Task prompt — In the listing below, locate the line that contains "v -0.94502200 0.66303800 1.12715400" and the line that contains "v -1.30321400 0.78005000 1.34095000". Restate word for word those two lines and every line between them, and nothing else.

****************************************

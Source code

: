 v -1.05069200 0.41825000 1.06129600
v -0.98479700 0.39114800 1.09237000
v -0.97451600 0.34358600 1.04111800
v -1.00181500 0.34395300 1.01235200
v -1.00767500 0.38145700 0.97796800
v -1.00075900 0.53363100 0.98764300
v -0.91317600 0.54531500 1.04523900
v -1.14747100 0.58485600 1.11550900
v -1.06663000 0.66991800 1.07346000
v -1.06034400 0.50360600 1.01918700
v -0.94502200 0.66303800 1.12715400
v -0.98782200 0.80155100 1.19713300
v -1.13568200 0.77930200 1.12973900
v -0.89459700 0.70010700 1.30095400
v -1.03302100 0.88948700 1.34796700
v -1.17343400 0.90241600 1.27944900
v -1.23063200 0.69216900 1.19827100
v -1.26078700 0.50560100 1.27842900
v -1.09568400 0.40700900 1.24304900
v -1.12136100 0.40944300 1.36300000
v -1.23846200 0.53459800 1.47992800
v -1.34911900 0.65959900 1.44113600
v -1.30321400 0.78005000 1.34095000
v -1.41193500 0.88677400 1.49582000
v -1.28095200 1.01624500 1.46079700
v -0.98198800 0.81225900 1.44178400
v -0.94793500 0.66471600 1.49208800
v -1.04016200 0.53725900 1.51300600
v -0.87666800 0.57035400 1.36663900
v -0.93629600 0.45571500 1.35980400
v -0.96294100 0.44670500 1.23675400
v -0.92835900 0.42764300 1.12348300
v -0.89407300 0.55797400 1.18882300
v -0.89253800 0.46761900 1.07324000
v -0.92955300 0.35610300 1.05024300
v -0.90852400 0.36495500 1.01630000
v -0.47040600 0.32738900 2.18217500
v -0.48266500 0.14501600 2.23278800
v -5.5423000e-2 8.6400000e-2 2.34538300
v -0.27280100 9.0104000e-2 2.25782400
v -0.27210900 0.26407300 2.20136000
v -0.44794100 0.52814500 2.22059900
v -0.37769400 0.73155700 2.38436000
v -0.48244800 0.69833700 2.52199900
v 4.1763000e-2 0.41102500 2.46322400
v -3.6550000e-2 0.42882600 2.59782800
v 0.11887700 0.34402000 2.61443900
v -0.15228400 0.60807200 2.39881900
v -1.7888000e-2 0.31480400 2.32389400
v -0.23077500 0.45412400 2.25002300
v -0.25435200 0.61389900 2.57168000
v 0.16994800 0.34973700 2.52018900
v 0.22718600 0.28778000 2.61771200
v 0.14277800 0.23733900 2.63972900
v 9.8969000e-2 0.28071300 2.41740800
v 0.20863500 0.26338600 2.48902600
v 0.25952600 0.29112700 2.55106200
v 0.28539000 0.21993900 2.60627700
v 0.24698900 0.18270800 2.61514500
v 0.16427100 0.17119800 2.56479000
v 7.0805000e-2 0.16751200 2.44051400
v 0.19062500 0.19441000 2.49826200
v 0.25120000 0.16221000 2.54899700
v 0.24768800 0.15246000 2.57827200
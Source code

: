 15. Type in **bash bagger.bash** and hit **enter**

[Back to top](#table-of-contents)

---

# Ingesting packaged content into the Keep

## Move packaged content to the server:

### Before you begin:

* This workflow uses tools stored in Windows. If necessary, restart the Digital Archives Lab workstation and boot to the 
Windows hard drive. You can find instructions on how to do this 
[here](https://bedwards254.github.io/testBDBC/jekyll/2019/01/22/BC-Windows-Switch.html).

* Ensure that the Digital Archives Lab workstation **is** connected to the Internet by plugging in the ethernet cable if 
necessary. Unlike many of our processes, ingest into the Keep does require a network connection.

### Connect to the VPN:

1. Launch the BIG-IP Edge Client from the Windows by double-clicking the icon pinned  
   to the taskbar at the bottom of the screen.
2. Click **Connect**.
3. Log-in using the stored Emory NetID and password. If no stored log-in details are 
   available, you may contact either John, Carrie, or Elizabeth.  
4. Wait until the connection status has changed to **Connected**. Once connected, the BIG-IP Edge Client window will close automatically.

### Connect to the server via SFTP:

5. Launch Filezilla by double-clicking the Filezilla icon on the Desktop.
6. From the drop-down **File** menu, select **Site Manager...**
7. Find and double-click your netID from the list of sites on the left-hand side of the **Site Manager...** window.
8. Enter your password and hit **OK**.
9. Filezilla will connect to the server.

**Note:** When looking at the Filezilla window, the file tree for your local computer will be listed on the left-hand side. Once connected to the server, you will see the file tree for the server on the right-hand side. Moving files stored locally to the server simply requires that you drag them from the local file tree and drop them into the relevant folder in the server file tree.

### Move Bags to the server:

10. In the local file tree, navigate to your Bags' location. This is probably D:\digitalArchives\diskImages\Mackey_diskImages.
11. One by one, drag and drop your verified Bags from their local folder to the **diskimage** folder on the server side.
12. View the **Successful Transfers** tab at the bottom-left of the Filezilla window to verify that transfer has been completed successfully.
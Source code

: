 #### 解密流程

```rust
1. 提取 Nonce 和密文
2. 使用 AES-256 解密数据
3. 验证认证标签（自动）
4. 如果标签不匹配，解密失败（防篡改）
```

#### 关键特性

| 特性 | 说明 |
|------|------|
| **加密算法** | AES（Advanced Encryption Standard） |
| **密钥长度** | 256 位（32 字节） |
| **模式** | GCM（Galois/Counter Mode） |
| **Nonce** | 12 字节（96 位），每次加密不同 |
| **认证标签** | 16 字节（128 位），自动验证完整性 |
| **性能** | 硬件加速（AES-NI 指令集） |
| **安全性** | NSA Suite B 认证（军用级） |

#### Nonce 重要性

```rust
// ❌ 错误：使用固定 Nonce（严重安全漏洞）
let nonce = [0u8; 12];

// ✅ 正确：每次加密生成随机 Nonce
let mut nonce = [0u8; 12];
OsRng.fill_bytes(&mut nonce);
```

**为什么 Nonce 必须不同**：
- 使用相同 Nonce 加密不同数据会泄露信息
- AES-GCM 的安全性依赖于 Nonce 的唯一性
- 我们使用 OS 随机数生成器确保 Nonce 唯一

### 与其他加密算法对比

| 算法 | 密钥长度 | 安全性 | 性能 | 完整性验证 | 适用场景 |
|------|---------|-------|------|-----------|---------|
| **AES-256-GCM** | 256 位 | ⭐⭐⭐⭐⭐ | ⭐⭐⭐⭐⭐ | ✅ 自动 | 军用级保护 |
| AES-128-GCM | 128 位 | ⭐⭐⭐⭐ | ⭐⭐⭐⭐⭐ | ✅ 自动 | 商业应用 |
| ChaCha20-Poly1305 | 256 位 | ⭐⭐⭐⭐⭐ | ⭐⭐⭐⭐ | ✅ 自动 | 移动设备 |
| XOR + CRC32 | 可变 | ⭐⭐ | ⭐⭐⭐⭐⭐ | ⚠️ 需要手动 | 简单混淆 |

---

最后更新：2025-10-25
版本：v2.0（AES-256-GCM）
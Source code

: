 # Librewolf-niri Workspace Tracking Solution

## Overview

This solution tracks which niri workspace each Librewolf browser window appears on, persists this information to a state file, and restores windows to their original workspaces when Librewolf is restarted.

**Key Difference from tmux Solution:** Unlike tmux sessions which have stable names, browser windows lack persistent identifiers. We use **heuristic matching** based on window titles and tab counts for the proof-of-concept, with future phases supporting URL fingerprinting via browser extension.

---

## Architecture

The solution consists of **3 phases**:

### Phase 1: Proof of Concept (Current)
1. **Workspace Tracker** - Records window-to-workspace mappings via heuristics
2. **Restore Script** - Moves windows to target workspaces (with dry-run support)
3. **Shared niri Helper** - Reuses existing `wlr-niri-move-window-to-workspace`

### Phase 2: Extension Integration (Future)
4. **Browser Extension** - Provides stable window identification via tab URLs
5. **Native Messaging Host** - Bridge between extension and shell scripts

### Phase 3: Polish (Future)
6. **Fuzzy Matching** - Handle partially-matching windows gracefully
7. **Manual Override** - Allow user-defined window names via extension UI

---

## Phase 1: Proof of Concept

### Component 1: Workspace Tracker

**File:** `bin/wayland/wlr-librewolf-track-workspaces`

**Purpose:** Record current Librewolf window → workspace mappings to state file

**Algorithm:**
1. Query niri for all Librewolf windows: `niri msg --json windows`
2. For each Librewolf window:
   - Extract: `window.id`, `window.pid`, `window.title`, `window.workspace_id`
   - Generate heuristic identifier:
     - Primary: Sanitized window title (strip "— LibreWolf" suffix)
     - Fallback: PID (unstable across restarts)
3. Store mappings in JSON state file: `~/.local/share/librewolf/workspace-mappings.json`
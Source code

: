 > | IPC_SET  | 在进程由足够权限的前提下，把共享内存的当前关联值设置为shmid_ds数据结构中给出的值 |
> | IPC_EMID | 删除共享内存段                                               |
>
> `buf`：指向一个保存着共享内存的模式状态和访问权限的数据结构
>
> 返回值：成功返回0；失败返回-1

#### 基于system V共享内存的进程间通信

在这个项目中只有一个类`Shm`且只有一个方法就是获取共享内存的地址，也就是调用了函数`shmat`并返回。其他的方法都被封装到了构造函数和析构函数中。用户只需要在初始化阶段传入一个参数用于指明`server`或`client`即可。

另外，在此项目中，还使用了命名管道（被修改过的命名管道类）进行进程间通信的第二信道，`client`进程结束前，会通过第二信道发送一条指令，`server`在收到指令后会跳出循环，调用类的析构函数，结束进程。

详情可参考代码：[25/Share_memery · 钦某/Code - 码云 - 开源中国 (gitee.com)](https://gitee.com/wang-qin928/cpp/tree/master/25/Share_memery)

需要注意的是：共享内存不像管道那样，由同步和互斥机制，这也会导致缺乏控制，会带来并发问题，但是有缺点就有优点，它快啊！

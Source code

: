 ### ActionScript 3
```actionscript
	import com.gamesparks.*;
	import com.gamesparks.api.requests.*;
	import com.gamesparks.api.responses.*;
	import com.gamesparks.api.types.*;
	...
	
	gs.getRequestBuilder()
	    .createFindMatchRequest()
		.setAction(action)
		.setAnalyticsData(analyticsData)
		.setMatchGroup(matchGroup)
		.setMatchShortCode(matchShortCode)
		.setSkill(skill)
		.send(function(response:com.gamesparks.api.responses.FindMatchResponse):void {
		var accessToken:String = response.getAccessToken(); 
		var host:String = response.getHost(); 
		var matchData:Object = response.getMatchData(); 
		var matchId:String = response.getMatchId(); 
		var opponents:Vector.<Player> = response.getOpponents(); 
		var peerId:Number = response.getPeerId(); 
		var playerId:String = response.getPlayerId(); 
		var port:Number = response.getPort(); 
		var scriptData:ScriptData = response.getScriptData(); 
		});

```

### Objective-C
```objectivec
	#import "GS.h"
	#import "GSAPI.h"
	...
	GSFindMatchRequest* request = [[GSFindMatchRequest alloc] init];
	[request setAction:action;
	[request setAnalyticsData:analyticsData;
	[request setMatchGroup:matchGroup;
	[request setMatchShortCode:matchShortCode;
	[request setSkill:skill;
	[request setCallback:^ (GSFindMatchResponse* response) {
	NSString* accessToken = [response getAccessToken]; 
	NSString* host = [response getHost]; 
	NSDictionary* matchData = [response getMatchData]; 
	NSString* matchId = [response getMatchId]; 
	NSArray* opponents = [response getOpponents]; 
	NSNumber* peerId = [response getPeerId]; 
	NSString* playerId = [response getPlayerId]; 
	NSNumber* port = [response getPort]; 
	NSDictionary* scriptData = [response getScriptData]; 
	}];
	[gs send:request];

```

****************************************

Solution —
v -0.94502200 0.66303800 1.12715400
v -0.98782200 0.80155100 1.19713300
v -1.13568200 0.77930200 1.12973900
v -0.89459700 0.70010700 1.30095400
v -1.03302100 0.88948700 1.34796700
v -1.17343400 0.90241600 1.27944900
v -1.23063200 0.69216900 1.19827100
v -1.26078700 0.50560100 1.27842900
v -1.09568400 0.40700900 1.24304900
v -1.12136100 0.40944300 1.36300000
v -1.23846200 0.53459800 1.47992800
v -1.34911900 0.65959900 1.44113600
v -1.30321400 0.78005000 1.34095000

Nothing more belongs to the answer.